In the entries below, how many lines hold the string "width"? Give only the number.

[Stored data]
═══

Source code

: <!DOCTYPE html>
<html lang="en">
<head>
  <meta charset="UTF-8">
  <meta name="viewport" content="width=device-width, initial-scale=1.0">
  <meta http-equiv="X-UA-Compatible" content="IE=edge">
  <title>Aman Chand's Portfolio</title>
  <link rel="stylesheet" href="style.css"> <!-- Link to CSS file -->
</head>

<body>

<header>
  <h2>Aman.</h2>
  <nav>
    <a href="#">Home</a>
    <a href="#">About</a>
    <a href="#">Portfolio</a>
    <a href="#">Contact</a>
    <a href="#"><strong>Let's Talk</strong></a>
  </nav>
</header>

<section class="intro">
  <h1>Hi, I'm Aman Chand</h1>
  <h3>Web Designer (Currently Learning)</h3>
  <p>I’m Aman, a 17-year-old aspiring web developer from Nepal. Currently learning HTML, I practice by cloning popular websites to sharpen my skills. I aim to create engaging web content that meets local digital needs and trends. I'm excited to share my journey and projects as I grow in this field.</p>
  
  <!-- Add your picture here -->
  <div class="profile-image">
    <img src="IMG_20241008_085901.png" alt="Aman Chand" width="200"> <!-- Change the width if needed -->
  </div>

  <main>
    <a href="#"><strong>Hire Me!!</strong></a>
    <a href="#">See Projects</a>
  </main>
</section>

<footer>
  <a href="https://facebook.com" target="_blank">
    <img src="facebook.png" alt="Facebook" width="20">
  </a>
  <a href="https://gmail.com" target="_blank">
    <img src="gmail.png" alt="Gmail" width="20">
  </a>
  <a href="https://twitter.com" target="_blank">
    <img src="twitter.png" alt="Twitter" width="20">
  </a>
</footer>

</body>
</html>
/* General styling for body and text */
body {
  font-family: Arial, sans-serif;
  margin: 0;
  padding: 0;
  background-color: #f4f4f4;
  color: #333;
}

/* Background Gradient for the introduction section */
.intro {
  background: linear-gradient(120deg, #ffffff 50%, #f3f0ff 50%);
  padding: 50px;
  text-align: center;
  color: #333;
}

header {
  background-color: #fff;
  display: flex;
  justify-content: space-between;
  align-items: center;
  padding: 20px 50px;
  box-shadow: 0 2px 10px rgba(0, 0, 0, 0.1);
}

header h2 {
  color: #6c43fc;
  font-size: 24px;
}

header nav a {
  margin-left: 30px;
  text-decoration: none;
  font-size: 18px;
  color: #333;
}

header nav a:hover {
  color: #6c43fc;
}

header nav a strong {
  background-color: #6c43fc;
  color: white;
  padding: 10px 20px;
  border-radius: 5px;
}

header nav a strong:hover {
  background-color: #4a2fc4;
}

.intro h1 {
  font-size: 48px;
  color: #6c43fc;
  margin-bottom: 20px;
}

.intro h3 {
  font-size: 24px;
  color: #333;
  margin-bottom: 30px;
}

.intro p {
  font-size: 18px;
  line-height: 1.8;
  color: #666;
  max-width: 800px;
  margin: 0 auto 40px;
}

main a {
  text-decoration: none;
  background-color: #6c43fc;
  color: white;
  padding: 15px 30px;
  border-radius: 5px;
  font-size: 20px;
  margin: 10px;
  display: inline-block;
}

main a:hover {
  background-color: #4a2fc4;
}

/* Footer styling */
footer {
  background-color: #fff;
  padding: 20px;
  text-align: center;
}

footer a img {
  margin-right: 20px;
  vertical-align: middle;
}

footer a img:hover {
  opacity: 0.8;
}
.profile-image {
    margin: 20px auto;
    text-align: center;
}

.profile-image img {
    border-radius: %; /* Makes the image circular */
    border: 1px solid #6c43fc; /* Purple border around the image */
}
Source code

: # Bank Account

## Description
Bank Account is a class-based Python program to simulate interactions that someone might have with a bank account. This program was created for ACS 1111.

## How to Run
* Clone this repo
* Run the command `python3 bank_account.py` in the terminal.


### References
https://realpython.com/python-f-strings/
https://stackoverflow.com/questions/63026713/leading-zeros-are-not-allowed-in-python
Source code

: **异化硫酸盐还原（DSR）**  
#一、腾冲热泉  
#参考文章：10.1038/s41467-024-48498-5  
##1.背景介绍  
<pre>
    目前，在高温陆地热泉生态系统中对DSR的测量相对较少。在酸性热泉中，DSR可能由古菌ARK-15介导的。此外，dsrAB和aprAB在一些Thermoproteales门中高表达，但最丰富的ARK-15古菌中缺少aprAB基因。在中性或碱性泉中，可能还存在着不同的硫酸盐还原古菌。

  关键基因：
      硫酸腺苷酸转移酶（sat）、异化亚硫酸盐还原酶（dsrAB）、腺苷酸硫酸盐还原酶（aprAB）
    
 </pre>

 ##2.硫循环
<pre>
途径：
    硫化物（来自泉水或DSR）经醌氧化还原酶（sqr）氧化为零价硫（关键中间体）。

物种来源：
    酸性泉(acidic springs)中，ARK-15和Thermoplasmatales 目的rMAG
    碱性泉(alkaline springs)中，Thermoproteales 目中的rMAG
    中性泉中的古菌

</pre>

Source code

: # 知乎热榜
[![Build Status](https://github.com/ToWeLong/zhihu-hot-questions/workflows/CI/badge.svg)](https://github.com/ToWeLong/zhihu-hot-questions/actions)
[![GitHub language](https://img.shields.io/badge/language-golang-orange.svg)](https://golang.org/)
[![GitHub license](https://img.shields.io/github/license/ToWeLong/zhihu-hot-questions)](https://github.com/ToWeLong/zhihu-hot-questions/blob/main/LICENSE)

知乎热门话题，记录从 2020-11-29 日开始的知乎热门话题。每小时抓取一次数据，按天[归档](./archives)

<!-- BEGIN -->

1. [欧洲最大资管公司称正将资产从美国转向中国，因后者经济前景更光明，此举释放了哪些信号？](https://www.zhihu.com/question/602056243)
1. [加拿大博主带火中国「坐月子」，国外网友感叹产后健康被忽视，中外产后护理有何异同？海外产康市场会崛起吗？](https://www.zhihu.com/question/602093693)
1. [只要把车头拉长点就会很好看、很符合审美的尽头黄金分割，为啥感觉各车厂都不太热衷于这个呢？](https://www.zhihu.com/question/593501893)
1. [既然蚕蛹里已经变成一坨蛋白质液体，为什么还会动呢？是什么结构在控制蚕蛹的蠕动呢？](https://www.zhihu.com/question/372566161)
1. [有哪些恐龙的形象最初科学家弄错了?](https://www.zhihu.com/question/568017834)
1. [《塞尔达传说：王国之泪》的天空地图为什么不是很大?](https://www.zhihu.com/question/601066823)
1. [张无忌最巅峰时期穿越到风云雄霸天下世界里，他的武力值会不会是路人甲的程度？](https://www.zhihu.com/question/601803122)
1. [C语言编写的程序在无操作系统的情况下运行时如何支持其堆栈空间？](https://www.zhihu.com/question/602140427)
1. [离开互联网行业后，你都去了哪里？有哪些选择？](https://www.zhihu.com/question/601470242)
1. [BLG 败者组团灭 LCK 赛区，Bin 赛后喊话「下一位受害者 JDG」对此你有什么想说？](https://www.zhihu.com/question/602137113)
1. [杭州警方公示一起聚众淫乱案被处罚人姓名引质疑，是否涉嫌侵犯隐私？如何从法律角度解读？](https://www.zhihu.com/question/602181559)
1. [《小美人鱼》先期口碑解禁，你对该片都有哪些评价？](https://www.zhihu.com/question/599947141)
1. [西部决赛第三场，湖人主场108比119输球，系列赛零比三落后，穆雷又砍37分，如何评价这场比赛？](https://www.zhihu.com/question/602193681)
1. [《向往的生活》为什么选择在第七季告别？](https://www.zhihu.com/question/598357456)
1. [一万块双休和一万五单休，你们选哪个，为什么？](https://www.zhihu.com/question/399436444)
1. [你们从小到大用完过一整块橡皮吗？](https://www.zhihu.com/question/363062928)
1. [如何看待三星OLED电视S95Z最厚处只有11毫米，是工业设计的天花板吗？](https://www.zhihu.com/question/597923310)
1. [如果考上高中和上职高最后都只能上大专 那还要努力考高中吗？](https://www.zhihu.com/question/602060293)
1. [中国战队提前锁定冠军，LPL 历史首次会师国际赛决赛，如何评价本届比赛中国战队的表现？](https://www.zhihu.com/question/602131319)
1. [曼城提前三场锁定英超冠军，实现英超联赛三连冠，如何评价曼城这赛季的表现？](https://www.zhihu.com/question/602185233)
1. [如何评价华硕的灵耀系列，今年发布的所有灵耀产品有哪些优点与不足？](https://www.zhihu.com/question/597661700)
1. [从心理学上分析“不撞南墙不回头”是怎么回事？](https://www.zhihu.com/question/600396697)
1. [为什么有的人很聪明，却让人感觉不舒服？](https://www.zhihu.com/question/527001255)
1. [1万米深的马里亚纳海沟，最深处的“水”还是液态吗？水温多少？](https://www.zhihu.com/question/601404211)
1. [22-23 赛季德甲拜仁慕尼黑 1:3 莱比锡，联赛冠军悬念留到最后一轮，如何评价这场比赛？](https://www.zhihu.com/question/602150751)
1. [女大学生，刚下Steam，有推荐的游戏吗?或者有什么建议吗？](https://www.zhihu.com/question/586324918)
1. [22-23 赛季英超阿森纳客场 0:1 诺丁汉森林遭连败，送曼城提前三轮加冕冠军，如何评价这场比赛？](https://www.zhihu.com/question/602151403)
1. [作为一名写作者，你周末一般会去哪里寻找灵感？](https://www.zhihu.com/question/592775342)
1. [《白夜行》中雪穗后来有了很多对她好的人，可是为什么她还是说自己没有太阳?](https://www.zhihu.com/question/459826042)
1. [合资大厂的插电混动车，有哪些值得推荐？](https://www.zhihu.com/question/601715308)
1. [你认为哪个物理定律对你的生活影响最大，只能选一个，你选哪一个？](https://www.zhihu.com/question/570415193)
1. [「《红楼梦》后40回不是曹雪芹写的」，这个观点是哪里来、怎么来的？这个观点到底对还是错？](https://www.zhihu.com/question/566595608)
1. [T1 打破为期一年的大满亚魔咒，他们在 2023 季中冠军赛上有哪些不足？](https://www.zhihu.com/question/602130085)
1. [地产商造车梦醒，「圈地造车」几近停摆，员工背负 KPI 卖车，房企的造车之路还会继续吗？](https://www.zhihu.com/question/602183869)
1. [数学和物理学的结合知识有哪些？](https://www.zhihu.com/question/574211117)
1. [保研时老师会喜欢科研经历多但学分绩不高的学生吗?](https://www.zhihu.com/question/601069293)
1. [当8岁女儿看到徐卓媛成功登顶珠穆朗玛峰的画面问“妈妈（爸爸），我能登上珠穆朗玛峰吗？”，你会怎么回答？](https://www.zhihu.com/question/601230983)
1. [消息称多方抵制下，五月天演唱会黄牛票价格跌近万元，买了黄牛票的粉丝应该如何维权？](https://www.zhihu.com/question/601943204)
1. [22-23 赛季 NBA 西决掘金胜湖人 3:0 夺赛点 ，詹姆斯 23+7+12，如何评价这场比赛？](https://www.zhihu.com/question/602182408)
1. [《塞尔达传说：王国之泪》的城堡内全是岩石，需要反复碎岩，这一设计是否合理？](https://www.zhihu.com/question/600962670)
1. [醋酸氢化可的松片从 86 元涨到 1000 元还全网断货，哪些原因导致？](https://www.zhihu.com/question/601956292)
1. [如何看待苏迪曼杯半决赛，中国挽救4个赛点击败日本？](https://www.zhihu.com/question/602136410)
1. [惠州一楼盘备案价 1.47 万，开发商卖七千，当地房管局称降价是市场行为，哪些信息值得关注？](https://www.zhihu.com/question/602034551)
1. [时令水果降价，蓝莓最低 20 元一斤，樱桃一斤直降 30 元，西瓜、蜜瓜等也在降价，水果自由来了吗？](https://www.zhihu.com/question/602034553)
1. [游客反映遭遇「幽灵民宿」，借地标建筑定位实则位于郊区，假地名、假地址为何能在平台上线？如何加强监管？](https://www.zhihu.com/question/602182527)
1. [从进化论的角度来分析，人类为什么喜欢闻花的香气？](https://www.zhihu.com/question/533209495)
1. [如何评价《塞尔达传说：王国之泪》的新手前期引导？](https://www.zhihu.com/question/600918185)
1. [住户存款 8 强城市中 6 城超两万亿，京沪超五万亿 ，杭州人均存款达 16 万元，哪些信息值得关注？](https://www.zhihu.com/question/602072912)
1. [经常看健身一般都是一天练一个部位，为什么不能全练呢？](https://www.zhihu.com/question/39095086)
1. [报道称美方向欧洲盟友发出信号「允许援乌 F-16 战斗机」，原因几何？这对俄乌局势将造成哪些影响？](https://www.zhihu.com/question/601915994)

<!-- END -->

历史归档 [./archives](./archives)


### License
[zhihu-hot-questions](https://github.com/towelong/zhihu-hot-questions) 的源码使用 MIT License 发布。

═══

§ **Written answer**: 6